OpenAI has revealed a voice-cloning tool it has managed to come up with even though it pointed out that it plans to keep it tightly controlled until safeguards are in place to thwart audio fakes meant to dupe listeners.
Africa Today News, New York reports that the model called “Voice Engine” can essentially duplicate someone’s speech based on a 15-second audio sample, according to an OpenAI blog post sharing results of a small-scale test of the tool.
“We recognize that generating speech that resembles people’s voices has serious risks, which are especially top of mind in an election year,” the San Francisco-based company said.
“We are engaging with U.S. and international partners from across government, media, entertainment, education, civil society and beyond to ensure we are incorporating their feedback as we build.”
Disinformation specialists worry that the widespread availability of voice cloning tools—which are low-cost, simple to use, and difficult to track down—will lead to widespread abuse of AI-powered applications during a crucial election year.
Read Also: Controversy As Altman Fired As CEO Of ChatGPT Maker Open AI
Acknowledging these problems, OpenAI said it was “taking a cautious and informed approach to a broader release due to the potential for synthetic voice misuse.”
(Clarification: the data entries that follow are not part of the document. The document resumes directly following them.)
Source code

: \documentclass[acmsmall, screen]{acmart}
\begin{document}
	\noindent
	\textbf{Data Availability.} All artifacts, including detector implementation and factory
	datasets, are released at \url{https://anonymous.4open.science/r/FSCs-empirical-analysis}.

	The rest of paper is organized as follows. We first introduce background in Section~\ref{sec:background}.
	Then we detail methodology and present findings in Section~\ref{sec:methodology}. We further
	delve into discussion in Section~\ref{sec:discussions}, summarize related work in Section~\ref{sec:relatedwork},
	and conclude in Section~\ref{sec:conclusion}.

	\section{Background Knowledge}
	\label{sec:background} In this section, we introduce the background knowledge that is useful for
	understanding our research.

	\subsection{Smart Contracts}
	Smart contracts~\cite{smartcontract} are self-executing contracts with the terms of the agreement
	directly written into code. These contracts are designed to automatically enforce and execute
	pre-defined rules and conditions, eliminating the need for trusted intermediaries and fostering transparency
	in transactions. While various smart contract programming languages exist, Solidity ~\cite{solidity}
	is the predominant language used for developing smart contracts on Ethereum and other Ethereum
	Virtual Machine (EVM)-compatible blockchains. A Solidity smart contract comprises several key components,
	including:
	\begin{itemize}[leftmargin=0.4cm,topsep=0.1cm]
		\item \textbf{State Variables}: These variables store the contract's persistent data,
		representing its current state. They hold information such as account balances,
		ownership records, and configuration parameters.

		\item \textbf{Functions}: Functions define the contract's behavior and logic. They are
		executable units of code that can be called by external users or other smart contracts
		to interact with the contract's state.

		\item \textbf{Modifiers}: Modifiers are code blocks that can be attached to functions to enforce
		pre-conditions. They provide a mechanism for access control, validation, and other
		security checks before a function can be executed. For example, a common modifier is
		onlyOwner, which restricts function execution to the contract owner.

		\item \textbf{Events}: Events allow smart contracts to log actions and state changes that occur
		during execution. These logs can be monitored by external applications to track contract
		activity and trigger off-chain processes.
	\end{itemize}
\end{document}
The cautious unveiling came a few months after a political consultant working for the long-shot presidential campaign of a Democratic rival to Joe Biden admitted being behind a robocall impersonating the US leader.
The AI-generated call, the brainchild of an operative for Minnesota congressman Dean Phillips, featured what sounded like Biden’s voice urging people not to cast ballots in January’s New Hampshire primary.
The incident caused alarm among experts who fear a deluge of AI-powered deepfake disinformation in the 2024 White House race as well as in other key elections around the globe this year.
OpenAI said that partners testing Voice Engine agreed to rules including requiring explicit and informed consent of any person whose voice is duplicated using the tool.
It must also be made clear to audiences when voices they are hearing are AI generated, the company added.